(TRY IT) Return, exactly and in full, the lines of the records below starting at the one with "- isJoi - true." and ending at the one with "- _object - the original object to validate.", and no other lines.
##### SOURCE MATERIAL
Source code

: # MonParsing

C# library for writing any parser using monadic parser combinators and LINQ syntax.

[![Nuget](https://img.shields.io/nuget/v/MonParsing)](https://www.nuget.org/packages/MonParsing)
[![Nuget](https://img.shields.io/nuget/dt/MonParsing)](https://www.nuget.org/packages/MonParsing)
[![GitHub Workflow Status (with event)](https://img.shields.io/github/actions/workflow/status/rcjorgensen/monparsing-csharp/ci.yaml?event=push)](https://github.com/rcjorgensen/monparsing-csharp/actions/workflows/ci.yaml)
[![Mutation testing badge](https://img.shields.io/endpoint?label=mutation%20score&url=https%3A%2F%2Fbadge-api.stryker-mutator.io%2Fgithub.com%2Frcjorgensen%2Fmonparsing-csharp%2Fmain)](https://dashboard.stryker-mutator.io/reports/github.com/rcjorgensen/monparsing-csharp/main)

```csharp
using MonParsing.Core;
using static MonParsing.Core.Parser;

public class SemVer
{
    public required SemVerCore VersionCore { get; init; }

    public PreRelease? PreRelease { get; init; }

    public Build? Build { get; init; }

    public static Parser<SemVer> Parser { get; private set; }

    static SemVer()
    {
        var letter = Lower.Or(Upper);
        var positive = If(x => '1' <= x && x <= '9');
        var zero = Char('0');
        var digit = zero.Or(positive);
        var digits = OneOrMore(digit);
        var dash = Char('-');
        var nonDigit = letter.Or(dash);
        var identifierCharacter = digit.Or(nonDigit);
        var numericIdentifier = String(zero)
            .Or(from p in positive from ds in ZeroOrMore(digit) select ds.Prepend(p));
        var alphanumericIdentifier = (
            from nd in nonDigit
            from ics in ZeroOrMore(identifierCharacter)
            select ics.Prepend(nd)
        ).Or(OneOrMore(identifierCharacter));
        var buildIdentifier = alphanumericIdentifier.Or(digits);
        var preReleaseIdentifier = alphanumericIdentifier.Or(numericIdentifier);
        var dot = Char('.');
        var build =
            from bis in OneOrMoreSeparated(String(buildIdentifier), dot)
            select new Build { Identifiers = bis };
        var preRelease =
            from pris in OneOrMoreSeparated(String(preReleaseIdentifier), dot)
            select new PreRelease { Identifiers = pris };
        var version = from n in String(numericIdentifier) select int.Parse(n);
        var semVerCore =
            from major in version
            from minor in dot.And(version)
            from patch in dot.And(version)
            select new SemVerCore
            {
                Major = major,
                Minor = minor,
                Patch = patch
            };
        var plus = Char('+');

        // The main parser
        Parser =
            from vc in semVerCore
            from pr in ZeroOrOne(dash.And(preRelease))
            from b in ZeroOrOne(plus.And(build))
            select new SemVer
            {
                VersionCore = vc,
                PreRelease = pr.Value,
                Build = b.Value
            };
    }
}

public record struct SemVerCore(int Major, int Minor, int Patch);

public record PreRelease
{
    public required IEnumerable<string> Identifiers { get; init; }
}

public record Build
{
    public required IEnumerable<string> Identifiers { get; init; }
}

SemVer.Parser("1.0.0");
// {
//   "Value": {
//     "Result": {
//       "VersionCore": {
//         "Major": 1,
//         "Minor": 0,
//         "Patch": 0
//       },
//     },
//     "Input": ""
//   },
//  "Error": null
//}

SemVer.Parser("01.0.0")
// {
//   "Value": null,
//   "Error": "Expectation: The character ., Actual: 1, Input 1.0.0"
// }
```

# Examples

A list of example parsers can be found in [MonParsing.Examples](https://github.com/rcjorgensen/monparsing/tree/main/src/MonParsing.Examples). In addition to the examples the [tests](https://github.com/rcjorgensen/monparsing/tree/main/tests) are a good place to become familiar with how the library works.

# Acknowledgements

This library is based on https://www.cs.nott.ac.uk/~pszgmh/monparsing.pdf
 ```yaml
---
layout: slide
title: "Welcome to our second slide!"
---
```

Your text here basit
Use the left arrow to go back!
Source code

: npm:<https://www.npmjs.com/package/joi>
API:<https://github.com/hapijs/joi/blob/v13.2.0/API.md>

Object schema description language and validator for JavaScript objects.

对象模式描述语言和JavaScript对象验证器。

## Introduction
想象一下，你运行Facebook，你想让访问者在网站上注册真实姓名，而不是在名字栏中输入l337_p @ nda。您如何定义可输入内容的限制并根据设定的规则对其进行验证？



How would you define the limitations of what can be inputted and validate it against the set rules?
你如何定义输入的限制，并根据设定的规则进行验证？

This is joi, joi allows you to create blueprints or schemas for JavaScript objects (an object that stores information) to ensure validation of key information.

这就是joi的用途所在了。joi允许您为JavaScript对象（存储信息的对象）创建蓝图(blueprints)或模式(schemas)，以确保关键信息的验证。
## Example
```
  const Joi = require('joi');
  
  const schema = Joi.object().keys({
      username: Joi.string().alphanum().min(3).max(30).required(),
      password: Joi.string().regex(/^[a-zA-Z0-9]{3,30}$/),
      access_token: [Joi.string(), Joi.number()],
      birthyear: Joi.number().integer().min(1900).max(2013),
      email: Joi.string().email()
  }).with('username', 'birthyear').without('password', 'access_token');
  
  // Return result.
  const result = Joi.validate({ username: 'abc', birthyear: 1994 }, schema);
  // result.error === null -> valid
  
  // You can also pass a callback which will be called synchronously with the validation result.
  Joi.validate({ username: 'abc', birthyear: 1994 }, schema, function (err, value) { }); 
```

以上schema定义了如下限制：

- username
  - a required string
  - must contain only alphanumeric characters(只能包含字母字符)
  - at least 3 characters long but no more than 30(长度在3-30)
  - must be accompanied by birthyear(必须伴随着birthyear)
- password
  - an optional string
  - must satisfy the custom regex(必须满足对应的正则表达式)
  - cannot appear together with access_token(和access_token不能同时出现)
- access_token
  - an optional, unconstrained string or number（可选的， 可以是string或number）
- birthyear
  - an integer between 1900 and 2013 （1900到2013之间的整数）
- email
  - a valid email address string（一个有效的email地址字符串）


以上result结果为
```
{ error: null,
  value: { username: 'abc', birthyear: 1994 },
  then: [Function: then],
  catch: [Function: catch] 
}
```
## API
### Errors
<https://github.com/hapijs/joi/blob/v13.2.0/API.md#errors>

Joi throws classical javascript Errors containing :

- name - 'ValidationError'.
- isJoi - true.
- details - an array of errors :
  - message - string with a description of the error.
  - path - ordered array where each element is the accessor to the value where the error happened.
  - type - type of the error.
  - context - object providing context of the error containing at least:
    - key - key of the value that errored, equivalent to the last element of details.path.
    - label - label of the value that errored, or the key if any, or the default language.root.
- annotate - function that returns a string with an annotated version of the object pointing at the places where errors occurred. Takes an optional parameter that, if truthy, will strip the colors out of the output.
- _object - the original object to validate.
##########
##### SOURCE MATERIAL
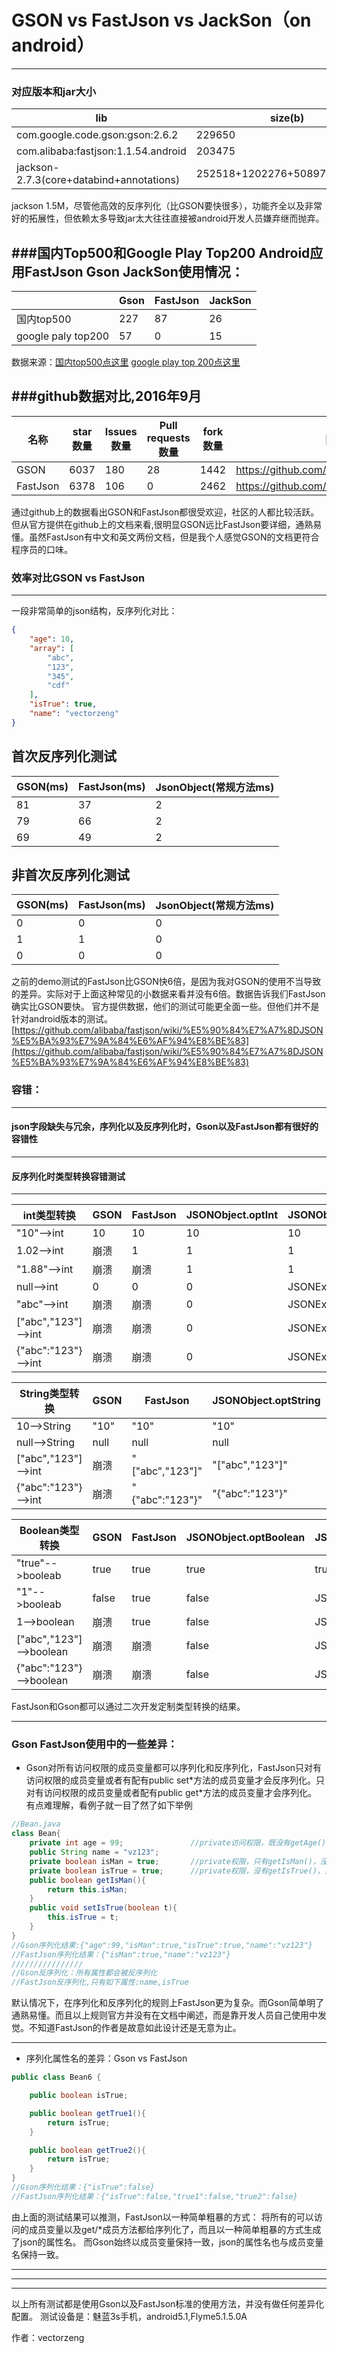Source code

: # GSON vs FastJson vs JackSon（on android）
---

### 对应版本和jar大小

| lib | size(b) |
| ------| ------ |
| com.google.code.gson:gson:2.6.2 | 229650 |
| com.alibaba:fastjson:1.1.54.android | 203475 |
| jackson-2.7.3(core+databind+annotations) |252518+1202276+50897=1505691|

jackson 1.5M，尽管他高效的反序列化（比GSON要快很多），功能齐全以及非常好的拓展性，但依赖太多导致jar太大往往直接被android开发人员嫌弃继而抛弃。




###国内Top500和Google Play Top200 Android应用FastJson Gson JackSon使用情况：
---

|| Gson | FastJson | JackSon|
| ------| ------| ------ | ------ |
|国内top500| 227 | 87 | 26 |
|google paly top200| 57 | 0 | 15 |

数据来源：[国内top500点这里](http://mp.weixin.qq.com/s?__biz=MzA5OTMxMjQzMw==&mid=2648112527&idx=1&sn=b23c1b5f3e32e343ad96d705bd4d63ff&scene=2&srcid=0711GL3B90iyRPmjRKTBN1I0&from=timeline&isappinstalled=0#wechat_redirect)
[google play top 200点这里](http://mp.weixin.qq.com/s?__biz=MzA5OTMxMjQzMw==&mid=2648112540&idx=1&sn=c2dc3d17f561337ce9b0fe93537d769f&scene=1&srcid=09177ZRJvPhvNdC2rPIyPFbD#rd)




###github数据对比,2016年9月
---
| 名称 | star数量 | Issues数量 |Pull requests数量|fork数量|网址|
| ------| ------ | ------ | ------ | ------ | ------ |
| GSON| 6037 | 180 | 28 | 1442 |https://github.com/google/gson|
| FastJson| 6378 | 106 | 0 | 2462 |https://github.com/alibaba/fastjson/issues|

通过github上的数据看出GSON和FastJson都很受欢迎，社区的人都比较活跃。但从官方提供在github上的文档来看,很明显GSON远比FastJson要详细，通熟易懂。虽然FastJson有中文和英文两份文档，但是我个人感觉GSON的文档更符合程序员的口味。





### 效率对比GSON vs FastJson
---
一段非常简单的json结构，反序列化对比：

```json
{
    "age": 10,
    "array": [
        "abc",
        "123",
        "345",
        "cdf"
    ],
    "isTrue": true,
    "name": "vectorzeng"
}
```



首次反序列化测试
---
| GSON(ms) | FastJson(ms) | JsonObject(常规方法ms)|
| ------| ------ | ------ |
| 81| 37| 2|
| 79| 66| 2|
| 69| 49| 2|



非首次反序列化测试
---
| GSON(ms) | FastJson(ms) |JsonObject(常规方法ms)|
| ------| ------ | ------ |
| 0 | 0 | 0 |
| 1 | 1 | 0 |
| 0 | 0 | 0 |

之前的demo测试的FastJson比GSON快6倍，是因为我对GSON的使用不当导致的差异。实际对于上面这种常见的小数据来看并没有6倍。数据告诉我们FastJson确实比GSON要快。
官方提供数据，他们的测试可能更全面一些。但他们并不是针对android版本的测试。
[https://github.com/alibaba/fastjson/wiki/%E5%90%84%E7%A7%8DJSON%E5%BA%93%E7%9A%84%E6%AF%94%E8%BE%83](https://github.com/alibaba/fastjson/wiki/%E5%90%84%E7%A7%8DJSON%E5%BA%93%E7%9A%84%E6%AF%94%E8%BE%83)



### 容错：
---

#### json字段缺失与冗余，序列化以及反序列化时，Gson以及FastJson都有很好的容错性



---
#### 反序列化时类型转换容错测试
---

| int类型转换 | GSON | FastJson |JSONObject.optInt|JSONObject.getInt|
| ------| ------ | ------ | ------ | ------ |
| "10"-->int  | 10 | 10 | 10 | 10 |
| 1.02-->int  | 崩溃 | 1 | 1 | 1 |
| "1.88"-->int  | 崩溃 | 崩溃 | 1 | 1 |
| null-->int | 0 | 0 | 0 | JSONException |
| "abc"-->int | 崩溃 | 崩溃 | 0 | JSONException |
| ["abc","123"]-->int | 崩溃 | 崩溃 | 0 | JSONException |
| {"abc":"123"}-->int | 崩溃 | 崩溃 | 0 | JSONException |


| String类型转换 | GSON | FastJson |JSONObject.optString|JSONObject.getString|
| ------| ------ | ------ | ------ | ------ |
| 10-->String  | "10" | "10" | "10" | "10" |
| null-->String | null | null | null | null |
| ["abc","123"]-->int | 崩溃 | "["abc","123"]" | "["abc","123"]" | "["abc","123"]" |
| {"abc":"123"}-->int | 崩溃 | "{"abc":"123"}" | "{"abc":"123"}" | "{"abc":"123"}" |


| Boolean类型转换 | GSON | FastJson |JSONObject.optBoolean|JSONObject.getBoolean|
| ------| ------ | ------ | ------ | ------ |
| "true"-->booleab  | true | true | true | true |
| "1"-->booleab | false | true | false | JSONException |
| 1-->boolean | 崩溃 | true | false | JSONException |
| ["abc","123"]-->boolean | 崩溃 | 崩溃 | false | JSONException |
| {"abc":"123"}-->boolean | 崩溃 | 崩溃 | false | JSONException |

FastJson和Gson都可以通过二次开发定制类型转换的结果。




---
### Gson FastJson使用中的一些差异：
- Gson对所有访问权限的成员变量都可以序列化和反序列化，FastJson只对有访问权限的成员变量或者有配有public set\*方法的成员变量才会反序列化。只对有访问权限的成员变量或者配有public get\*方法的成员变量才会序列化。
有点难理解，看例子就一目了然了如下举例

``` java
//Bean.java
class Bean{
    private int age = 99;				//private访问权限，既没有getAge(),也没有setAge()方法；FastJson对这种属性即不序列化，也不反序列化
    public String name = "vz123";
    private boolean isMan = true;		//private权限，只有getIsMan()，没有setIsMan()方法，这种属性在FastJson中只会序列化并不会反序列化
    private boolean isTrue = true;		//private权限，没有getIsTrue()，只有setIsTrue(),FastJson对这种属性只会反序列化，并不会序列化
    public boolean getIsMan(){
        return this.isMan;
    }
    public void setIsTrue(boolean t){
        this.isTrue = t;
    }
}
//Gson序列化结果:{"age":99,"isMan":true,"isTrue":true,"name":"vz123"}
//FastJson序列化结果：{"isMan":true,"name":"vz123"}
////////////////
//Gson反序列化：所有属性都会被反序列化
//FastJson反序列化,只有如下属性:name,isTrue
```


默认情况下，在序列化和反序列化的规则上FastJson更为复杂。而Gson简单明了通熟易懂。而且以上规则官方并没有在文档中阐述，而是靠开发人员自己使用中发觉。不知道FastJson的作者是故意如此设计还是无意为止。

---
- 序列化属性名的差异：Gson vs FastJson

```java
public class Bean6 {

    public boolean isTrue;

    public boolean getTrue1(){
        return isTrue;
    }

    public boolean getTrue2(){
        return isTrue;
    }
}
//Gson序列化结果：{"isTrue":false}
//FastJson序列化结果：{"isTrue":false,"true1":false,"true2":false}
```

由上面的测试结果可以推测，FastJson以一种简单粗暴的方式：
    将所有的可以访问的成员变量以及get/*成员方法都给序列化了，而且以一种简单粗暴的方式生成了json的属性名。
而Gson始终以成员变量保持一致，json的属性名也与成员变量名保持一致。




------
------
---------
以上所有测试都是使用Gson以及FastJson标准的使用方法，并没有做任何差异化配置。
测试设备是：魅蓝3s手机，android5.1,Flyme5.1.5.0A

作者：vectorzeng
##########
(SOLUTION FOR THIS TASK)
- isJoi - true.
- details - an array of errors :
  - message - string with a description of the error.
  - path - ordered array where each element is the accessor to the value where the error happened.
  - type - type of the error.
  - context - object providing context of the error containing at least:
    - key - key of the value that errored, equivalent to the last element of details.path.
    - label - label of the value that errored, or the key if any, or the default language.root.
- annotate - function that returns a string with an annotated version of the object pointing at the places where errors occurred. Takes an optional parameter that, if truthy, will strip the colors out of the output.
- _object - the original object to validate.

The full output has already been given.